====== Input records

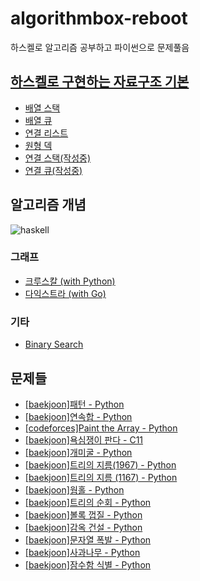 # algorithmbox-reboot
하스켈로 알고리즘 공부하고 파이썬으로 문제풀음

## [하스켈로 구현하는 자료구조 기본](basic/data_structure)
* [배열 스택](basic/data_structure/list_stack.hs)
* [배열 큐](basic/data_structure/list_queue.hs)
* [연결 리스트](basic/data_structure/linked_list.hs)
* [원형 덱](basic/data_structure/circular_deque.hs)
* [연결 스택(작성중)](basic/data_structure/linked_stack.hs)
* [연결 큐(작성중)](basic/data_structure/linked_queue.hs)

## 알고리즘 개념
![haskell](https://img.shields.io/badge/Haskell-5D4F85?style=flat-square&logo=haskell&logoColor=white)
### 그래프
* [크루스칼 (with Python)](basic/graphs/kruskal)
* [다익스트라 (with Go)](basic/graphs/dijkstra)
### 기타
* [Binary Search](basic/binary_search)

## 문제들
* [[baekjoon]패턴 - Python](solutions/baekjoon-3164.py)
* [[baekjoon]연속합 - Python](solutions/baekjoon-1912.py)
* [[codeforces]Paint the Array - Python](solutions/codeforces-1618c.py)
* [[baekjoon]욕심쟁이 판다 - C11](solutions/baekjoon-1937.c)
* [[baekjoon]개미굴 - Python](solutions/baekjoon-14725.py)
* [[baekjoon]트리의 지름(1967) - Python](solutions/baekjoon-1967.py)
* [[baekjoon]트리의 지름 (1167) - Python](solutions/baekjoon-1167.py)
* [[baekjoon]웜홀 - Python](solutions/baekjoon-1865.py)
* [[baekjoon]트리의 순회 - Python](solutions/baekjoon-2263.py)
* [[baekjoon]볼록 껍질 - Python](solutions/baekjoon-1708.py)
* [[baekjoon]감옥 건설 - Python](solutions/baekjoon-2254.py)
* [[baekjoon]문자열 폭발 - Python](solutions/baekjoon-9935.py)
* [[baekjoon]사과나무 - Python](solutions/baekjoon-2987.py)
* [[baekjoon]잠수함 식별 - Python](solutions/baekjoon-2671.py)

============

● **Task instructions**
From the entries above, copy every line where the word "with" shows up.

● **Result of this exercise**
* [크루스칼 (with Python)](basic/graphs/kruskal)
* [다익스트라 (with Go)](basic/graphs/dijkstra)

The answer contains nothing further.